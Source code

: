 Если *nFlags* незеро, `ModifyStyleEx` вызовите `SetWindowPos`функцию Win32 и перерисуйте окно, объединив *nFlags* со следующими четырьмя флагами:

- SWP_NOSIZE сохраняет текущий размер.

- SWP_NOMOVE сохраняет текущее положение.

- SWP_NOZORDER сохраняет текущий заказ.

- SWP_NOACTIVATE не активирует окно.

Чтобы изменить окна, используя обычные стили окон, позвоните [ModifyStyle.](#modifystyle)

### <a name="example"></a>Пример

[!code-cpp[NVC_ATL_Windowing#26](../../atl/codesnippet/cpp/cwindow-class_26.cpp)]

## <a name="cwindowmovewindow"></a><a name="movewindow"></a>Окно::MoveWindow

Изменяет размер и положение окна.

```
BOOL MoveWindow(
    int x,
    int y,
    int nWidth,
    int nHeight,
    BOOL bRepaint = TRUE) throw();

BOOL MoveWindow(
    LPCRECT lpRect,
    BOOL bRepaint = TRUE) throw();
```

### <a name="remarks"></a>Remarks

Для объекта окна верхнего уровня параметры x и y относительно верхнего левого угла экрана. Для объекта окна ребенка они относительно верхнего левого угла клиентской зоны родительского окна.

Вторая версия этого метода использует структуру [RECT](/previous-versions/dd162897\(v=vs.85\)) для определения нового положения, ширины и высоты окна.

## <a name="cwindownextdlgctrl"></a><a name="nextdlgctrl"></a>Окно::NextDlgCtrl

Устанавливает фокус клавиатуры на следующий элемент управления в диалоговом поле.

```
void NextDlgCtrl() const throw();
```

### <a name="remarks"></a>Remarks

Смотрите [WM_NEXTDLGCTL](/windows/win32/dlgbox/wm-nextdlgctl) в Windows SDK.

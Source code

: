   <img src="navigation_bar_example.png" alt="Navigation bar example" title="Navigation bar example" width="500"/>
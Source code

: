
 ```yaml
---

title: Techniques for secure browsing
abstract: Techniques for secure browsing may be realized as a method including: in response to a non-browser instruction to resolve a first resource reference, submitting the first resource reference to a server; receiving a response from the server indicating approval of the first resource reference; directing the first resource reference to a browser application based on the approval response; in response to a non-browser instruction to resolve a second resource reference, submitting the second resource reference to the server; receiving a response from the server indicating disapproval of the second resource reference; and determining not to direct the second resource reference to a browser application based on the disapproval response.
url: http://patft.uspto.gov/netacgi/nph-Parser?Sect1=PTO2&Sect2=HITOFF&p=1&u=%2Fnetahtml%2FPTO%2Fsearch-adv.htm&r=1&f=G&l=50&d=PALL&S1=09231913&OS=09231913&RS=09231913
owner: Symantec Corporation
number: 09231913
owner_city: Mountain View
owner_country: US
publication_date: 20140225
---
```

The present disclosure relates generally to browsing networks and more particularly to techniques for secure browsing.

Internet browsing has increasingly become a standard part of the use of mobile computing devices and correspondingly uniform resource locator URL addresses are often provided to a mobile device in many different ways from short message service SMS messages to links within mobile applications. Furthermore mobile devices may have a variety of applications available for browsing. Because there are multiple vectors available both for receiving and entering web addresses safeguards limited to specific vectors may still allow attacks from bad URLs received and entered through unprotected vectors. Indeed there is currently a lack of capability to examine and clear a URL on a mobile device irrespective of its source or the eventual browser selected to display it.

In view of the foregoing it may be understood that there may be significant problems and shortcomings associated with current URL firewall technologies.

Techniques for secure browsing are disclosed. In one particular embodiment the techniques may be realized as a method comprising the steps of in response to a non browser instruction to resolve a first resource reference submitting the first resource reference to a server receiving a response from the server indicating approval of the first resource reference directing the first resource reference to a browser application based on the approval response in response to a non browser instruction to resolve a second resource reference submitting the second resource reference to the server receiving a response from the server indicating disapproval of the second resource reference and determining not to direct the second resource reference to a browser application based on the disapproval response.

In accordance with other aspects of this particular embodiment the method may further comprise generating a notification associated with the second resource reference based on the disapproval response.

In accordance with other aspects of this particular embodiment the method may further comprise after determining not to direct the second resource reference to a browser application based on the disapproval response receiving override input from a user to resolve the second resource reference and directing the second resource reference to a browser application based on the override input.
────
Copy verbatim, from the listing above, each line from the one containing "Для объекта окна верхнего" down to the one containing "The present disclosure", inclusive.

Для объекта окна верхнего уровня параметры x и y относительно верхнего левого угла экрана. Для объекта окна ребенка они относительно верхнего левого угла клиентской зоны родительского окна.

Вторая версия этого метода использует структуру [RECT](/previous-versions/dd162897\(v=vs.85\)) для определения нового положения, ширины и высоты окна.

## <a name="cwindownextdlgctrl"></a><a name="nextdlgctrl"></a>Окно::NextDlgCtrl

Устанавливает фокус клавиатуры на следующий элемент управления в диалоговом поле.

```
void NextDlgCtrl() const throw();
```

### <a name="remarks"></a>Remarks

Смотрите [WM_NEXTDLGCTL](/windows/win32/dlgbox/wm-nextdlgctl) в Windows SDK.

Source code

:   <img src="navigation_bar_example.png" alt="Navigation bar example" title="Navigation bar example" width="500"/>
Source code

:
 ```yaml
---

title: Techniques for secure browsing
abstract: Techniques for secure browsing may be realized as a method including: in response to a non-browser instruction to resolve a first resource reference, submitting the first resource reference to a server; receiving a response from the server indicating approval of the first resource reference; directing the first resource reference to a browser application based on the approval response; in response to a non-browser instruction to resolve a second resource reference, submitting the second resource reference to the server; receiving a response from the server indicating disapproval of the second resource reference; and determining not to direct the second resource reference to a browser application based on the disapproval response.
url: http://patft.uspto.gov/netacgi/nph-Parser?Sect1=PTO2&Sect2=HITOFF&p=1&u=%2Fnetahtml%2FPTO%2Fsearch-adv.htm&r=1&f=G&l=50&d=PALL&S1=09231913&OS=09231913&RS=09231913
owner: Symantec Corporation
number: 09231913
owner_city: Mountain View
owner_country: US
publication_date: 20140225
---
```

The present disclosure relates generally to browsing networks and more particularly to techniques for secure browsing.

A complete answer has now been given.